Last Updated Sep 29, 2016 at 10:56 am MDT

The new TOTAL Aboriginal Interpretive Trail at MacIsland. Jenna Hamilton/ REPORTER

The TOTAL Aboriginal Interpretive Trail down at MacDonald Island is officially open.

The trail, which runs between C.A. Knight Way and the Athabasca and Clearwater rivers is lined with seven public art installations, that have been inspired by the Aboriginal Teachings that represent the spiritual principles and fundamental connection of the Indigenous people and mother earth.

The teachings that were selected for the project are: Honesty, love, humility, courage, truth, wisdom and respect.

“The seven sacred teachings are what I hold within my studio, values that I hold in my paintings. That’s the reason why I decided to participate in this amazing art project. The value that I narrowed in on is courage, sky spirit courage of mother bear,” said one of the artist, part of the Sacred Teachings Project, Heather Shillinglaw.

Three of the art pieces placed on this trail were created by Aboriginal artists from the Wood Buffalo region and the remaining four are from artist throughout Western Canada.

Many community members spoke of the significance this trail has, not only to the history of the Aboriginal People and the land but what it means to our community.
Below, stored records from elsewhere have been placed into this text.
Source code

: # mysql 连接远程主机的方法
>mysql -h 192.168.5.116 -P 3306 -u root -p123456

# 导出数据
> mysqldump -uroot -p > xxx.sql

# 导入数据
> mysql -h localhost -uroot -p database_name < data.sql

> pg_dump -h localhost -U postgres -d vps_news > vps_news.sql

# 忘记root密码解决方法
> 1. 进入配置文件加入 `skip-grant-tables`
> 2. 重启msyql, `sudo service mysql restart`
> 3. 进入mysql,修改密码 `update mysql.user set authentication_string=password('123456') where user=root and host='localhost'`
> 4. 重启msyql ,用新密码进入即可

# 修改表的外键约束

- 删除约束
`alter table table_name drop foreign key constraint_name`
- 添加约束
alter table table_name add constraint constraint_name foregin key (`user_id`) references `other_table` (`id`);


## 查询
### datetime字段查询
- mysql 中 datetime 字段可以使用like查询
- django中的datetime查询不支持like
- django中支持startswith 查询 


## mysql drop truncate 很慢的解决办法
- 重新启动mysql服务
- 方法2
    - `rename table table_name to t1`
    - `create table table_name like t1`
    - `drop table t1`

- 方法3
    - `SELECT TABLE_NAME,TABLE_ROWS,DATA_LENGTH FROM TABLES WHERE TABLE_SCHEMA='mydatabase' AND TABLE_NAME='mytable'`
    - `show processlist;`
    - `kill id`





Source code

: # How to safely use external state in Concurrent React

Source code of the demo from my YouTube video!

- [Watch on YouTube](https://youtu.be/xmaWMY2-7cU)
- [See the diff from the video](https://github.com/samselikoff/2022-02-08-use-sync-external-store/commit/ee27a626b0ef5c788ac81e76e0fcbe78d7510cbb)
“Today we are celebrating an incredible part of Wood Buffalo, the importance I think of recognizing not only the art that is part of this trail and the history that is here before us, but the ability to come together as one community,” said Mayor Melissa Blake.

There are also 28 red foxes that line the interpretive trail, that were hand painted by local artist and students from the region.

The Miquwahkesis project was created to celebrate the red fox, which has become one of the best known animal residents of MacDonald Island Park.

One of the 28 foxes that line the interpretive trail, as part of the Miquwahkesis Project.
One of the 28 foxes that line the interpretive trail, as part of the Miquwahkesis Project.